Liberto la domenica raggiunse il campo dove si sarebbe disputata la partita. Una gita tra gente semplice che all'improvviso si trasformò in qualcosa di diverso

Liberto mantenne fede alla sua risoluzione e si alzò dal letto, la domenica mattina, con una sola incertezza: quale sarebbe stato l’abbigliamento più consono per una partita di calcio? Mancava di esperienza in materia e non sapeva se questi raduni, in fatto di vestiario, aderissero o meno a una rigida etichetta. Alla fine optò per una giacca sportiva, pantaloni alla zuava e stivaletti a mezzo polpaccio. Completò l’equipaggiamento con un binocolo a tracolla e un taccuino.

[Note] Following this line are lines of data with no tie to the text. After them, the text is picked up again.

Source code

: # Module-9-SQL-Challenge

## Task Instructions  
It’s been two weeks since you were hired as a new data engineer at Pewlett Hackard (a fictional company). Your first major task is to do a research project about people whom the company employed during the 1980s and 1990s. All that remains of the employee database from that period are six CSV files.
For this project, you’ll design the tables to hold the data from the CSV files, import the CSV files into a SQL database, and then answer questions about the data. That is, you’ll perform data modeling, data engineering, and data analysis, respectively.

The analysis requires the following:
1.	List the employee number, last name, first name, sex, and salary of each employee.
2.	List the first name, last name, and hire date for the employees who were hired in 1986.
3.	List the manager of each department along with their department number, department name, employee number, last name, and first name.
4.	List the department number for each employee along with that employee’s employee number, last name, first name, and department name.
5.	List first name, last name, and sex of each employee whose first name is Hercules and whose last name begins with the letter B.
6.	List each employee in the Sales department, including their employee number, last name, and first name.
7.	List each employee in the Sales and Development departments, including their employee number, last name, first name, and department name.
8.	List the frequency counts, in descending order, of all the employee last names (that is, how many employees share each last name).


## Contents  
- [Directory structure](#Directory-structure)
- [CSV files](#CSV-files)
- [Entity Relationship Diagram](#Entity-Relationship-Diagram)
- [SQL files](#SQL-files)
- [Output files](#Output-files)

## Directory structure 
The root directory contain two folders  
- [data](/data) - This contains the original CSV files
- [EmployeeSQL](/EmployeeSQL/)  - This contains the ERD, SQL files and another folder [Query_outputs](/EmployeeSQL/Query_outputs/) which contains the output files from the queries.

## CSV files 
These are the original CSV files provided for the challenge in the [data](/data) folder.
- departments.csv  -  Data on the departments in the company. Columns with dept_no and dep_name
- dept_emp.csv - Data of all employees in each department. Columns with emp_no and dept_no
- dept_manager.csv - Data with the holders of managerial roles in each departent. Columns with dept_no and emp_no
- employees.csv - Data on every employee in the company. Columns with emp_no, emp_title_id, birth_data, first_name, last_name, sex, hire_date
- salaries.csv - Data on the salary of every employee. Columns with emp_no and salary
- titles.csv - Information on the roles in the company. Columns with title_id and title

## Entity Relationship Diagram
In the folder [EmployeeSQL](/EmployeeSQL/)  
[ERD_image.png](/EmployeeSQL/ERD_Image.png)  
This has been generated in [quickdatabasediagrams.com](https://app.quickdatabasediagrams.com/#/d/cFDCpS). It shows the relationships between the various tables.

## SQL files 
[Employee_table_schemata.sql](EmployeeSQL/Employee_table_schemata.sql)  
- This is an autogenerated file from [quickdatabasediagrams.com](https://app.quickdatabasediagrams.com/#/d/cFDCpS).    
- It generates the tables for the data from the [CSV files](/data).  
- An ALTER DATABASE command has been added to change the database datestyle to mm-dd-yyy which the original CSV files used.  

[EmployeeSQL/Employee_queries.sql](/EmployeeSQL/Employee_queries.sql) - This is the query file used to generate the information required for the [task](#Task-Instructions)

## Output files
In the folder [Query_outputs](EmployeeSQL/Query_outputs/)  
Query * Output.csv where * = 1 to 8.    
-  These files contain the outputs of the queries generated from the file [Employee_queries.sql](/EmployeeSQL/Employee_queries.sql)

Si sentiva pronto per mille partite di calcio e, pieno di ottimismo, saltò a bordo della corriera che doveva condurlo a San Clemenziano, il villaggio nel quale si sarebbe consumata la tenzone. Di buonumore, tollerò con grazia gli scossoni che l’automezzo inflisse alla sue membra scollinando su e giù per la campagna. Era una bella giornata: i campi ridevano sotto il sole, i contadini si asciugavano la fronte con ampi fazzoletti candidi e stormi di ciclisti affrontavano la strada nutrendosi soddisfatti di polvere e moscerini.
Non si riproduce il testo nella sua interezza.